# Exercise requirements
Both ends included, restate word for word the lines from the first line of the listing through the line containing "## 📋 Prerequisites". Leave the pictures out.
+++
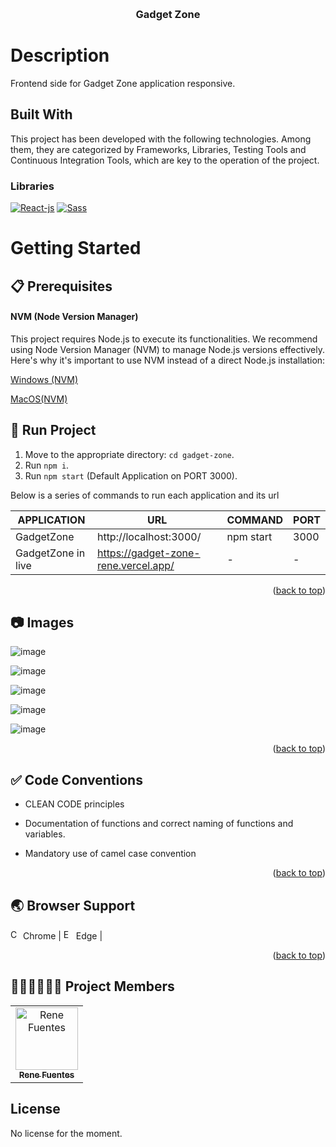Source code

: <a name="readme-top"></a>

<!-- PROJECT LOGO -->
<br />

  <h3 align="center">Gadget Zone</h3>



# Description

Frontend side for Gadget Zone application responsive. 

## Built With

This project has been developed with the following technologies. Among them, they are categorized by Frameworks, Libraries, Testing Tools and Continuous Integration Tools, which are key to the operation of the project.

### Libraries

[![React-js][React-js.io]][React-url]
[![Sass][Sass.io]][Sass-url]


<!-- GETTING STARTED -->

# Getting Started

## 📋 Prerequisites

#### NVM (Node Version Manager) <br>

This project requires Node.js to execute its functionalities. We recommend using Node Version Manager (NVM) to manage Node.js versions effectively. Here's why it's important to use NVM instead of a direct Node.js installation:

[Windows (NVM)](https://github.com/coreybutler/nvm-windows/releases)

[MacOS(NVM)](https://collabnix.com/how-to-install-and-configure-nvm-on-mac-os/)

<!-- RUN PROJECT -->

## 🚀 Run Project

1. Move to the appropriate directory: `cd gadget-zone`.<br />
2. Run `npm i`.
3. Run `npm start` (Default Application on PORT 3000).

Below is a series of commands to run each application and its url

| APPLICATION  | URL                                 | COMMAND           | PORT |
| ------------ | ----------------------------------- | ----------------- | ---- |
| GadgetZone  | http://localhost:3000/    | npm start | 3000 |
| GadgetZone in live | https://gadget-zone-rene.vercel.app/   | - | - |

<p align="right">(<a href="#readme-top">back to top</a>)</p>


<!-- Images -->

## 📷 Images

![image](https://github.com/ReneKubax/Gadget-Zone--Eccomerce/assets/97212849/0e448b05-6c4a-4ab6-9d41-81d2afbbef0a)

![image](https://github.com/ReneKubax/Gadget-Zone--Eccomerce/assets/97212849/e154604b-365c-434d-a9c8-21caf96a117c)

![image](https://github.com/ReneKubax/Gadget-Zone--Eccomerce/assets/97212849/955ef9df-e878-4412-b6e3-df63800a04d0)

![image](https://github.com/ReneKubax/Gadget-Zone--Eccomerce/assets/97212849/b65d6486-42c2-4110-8742-3fa4ee49d33a)

![image](https://github.com/ReneKubax/Gadget-Zone--Eccomerce/assets/97212849/9665506c-a944-4edc-aabb-4ae056eb57bc)



<p align="right">(<a href="#readme-top">back to top</a>)</p>

## ✅ Code Conventions


- CLEAN CODE principles

- Documentation of functions and correct naming of functions and variables.

- Mandatory use of camel case convention

<p align="right">(<a href="#readme-top">back to top</a>)</p>

<!-- BROWSER SUPPORT -->

## 🌏 Browser Support

<img src="https://user-images.githubusercontent.com/1215767/34348387-a2e64588-ea4d-11e7-8267-a43365103afe.png" alt="Chrome" width="16px" height="16px" /> Chrome | <img src="https://user-images.githubusercontent.com/1215767/34348380-93e77ae8-ea4d-11e7-8696-9a989ddbbbf5.png" alt="Edge" width="16px" height="16px" /> Edge |

<p align="right">(<a href="#readme-top">back to top</a>)</p>

<!-- PROJECT MEMBERS -->

## 🧑🏻‍💻🧑🏻‍💻 Project Members

<table>
  <tr>
     <td align="center"><a href="https://github.com/ReneKubax"><img src="https://lh7-us.googleusercontent.com/cdumdpS82APfMtRociVe7nIRT83FOb7p31PE3ltCx7turBdf8FDY-bFPDd3gFEC0cD0G3vo96kARseIBAVzx_qXT-g6luouj5OrR-moSkB6ZMeaU3pn81g0VpJ72H8m8wwk7PLODE81LHOQRE9FGcYX1Sw=s2048" width="100px;" height="auto" alt="Rene Fuentes"/><br /><sub><b>Rene Fuentes</b></sub></a></td>
      
  </tr>
</table>

<!-- MARKDOWN LINKS & IMAGES -->

[contributors-shield]: https://img.shields.io/github/contributors/othneildrew/Best-README-Template.svg?style=for-the-badge
[contributors-url]: https://github.com/othneildrew/Best-README-Template/graphs/contributors
[forks-shield]: https://img.shields.io/github/forks/othneildrew/Best-README-Template.svg?style=for-the-badge
[forks-url]: https://github.com/othneildrew/Best-README-Template/network/members
[stars-shield]: https://img.shields.io/github/stars/othneildrew/Best-README-Template.svg?style=for-the-badge
[stars-url]: https://github.com/othneildrew/Best-README-Template/stargazers
[issues-shield]: https://img.shields.io/github/issues/othneildrew/Best-README-Template.svg?style=for-the-badge
[issues-url]: https://github.com/othneildrew/Best-README-Template/issues
[license-shield]: https://img.shields.io/github/license/othneildrew/Best-README-Template.svg?style=for-the-badge
[license-url]: https://github.com/othneildrew/Best-README-Template/blob/master/LICENSE.txt

<!-- TECHNOLOGIES -->

[Next-js]: https://img.shields.io/badge/Next.js-000000?style=for-the-badge&logo=next.js&logoColor=white
[Next-js.io]: https://img.shields.io/badge/Next.js-000000?style=for-the-badge&logo=next.js&logoColor=white
[Next-url]: https://nextjs.org
[React-js]: https://img.shields.io/badge/React-61DAFB?style=for-the-badge&logo=react&logoColor=black
[React-js.io]: https://img.shields.io/badge/React-61DAFB?style=for-the-badge&logo=react&logoColor=black
[React-url]: https://es.react.dev
[Chakra-ui]: https://img.shields.io/badge/Chakra_UI-319795?style=for-the-badge&logo=chakraui&logoColor=white
[Chakra-ui.io]: https://img.shields.io/badge/Chakra_UI-319795?style=for-the-badge&logo=chakraui&logoColor=white
[Chakra-url]: https://chakra-ui.com
[Redux]: https://img.shields.io/badge/Redux-764ABC?style=for-the-badge&logo=redux&logoColor=white
[Redux.io]: https://img.shields.io/badge/Redux-764ABC?style=for-the-badge&logo=redux&logoColor=white
[Redux-url]: https://redux.js.org
[Typescript.io]: https://shields.io/badge/TypeScript-3178C6?logo=TypeScript&logoColor=FFF&style=flat-square
[Typescript-url]: https://www.typescriptlang.org/
[Node-url]: https://nodejs.org/en/blog/release/v18.17.0
[Node.io]: https://img.shields.io/badge/node.js-6DA55F?style=for-the-badge&logo=node.js&logoColor=white
[Sass-url]: https://sass-lang.com/
[Sass.io]: https://img.shields.io/badge/SASS-hotpink.svg?style=for-the-badge&logo=SASS&logoColor=white
[Jest-url]: https://jestjs.io/
[Jest.io]: https://img.shields.io/badge/-jest-%23C21325?style=for-the-badge&logo=jest&logoColor=white
[GithubActions-url]: https://github.com/features/actions
[GithubActions.io]: https://img.shields.io/badge/github%20actions-%232671E5.svg?style=for-the-badge&logo=githubactions&logoColor=white

## License

No license for the moment.
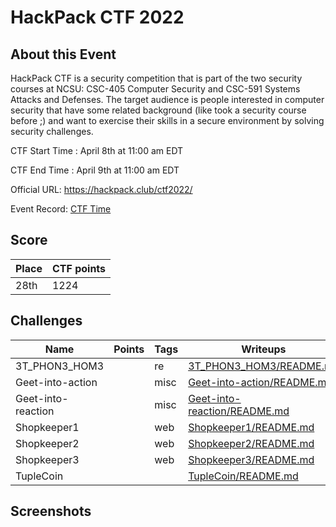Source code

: # HackPack CTF 2022



## About this Event
HackPack CTF is a security competition that is part of the two security courses at NCSU: CSC-405 Computer Security and CSC-591 Systems Attacks and Defenses. The target audience is people interested in computer security that have some related background (like took a security course before ;) and want to exercise their skills in a secure environment by solving security challenges.

CTF Start Time :  April 8th at 11:00 am EDT 

CTF End Time : April 9th at 11:00 am EDT

Official URL: https://hackpack.club/ctf2022/

Event Record: [CTF Time](https://ctftime.org/event/1567)


## Score

| Place | CTF points |
|-------|------------|
| 28th| 1224|

## Challenges 
| Name | Points | Tags | Writeups |
|------|--------|------|----------|
|3T_PHON3_HOM3| |re|[3T_PHON3_HOM3/README.md](3T_PHON3_HOM3/README.md)|
|Geet-into-action| |misc|[Geet-into-action/README.md](Geet-into-action/README.md)|
|Geet-into-reaction| |misc|[Geet-into-reaction/README.md](Geet-into-reaction/README.md)|
|Shopkeeper1| |web|[Shopkeeper1/README.md](Shopkeeper1/README.md)|
|Shopkeeper2| |web|[Shopkeeper2/README.md](Shopkeeper2/README.md)|
|Shopkeeper3| |web|[Shopkeeper3/README.md](Shopkeeper3/README.md)|
|TupleCoin| ||[TupleCoin/README.md](TupleCoin/README.md)|






## Screenshots
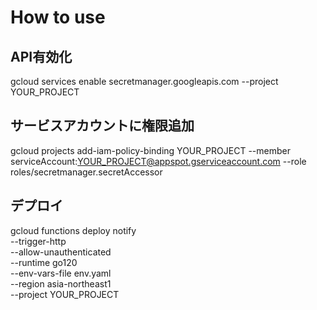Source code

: 
# How to use

## API有効化
gcloud services enable secretmanager.googleapis.com --project YOUR_PROJECT

## サービスアカウントに権限追加
gcloud projects add-iam-policy-binding YOUR_PROJECT --member serviceAccount:YOUR_PROJECT@appspot.gserviceaccount.com --role roles/secretmanager.secretAccessor

## デプロイ
gcloud functions deploy notify \
		--trigger-http \
		--allow-unauthenticated \
		--runtime go120 \
		--env-vars-file env.yaml \
		--region asia-northeast1 \
		--project YOUR_PROJECT
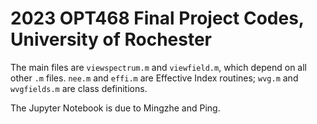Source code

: # 2023 OPT468 Final Project Codes, University of Rochester

The main files are `viewspectrum.m` and `viewfield.m`, which depend on all other `.m` files. `nee.m` and `effi.m` are Effective Index routines; `wvg.m` and `wvgfields.m` are class definitions.

The Jupyter Notebook is due to Mingzhe and Ping.
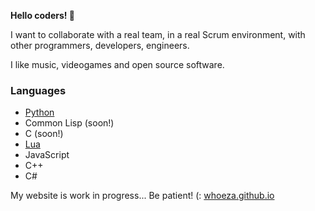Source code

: **Hello coders! 👋**

I want to collaborate with a real team, in a real Scrum environment, with other programmers, developers, engineers.

I like music, videogames and open source software.

### Languages
* [Python](https://github.com/Whoeza?tab=repositories&q&language=python)
* Common Lisp (soon!)
* C (soon!)
* [Lua](https://github.com/Whoeza?tab=repositories&q&language=lua)
* JavaScript
* C++
* C#

My website is work in progress... Be patient! (: [whoeza.github.io](https://whoeza.github.io)

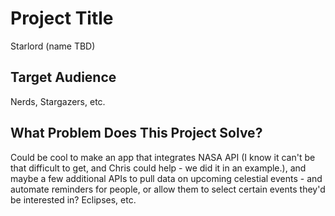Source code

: # Project Title
Starlord (name TBD)

## Target Audience
Nerds, Stargazers, etc.

## What Problem Does This Project Solve?
Could be cool to make an app that integrates NASA API (I know it can't be that difficult to get, and Chris could help - we did it in an example.), and maybe a few additional APIs to pull data on upcoming celestial events - and automate reminders for people, or allow them to select certain events they'd be interested in? Eclipses, etc.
+++
# Response for this exercise
Source code

: <a name="readme-top"></a>

<!-- PROJECT LOGO -->
<br />

  <h3 align="center">Gadget Zone</h3>



# Description

Frontend side for Gadget Zone application responsive. 

## Built With

This project has been developed with the following technologies. Among them, they are categorized by Frameworks, Libraries, Testing Tools and Continuous Integration Tools, which are key to the operation of the project.

### Libraries

[![React-js][React-js.io]][React-url]
[![Sass][Sass.io]][Sass-url]


<!-- GETTING STARTED -->

# Getting Started

## 📋 Prerequisites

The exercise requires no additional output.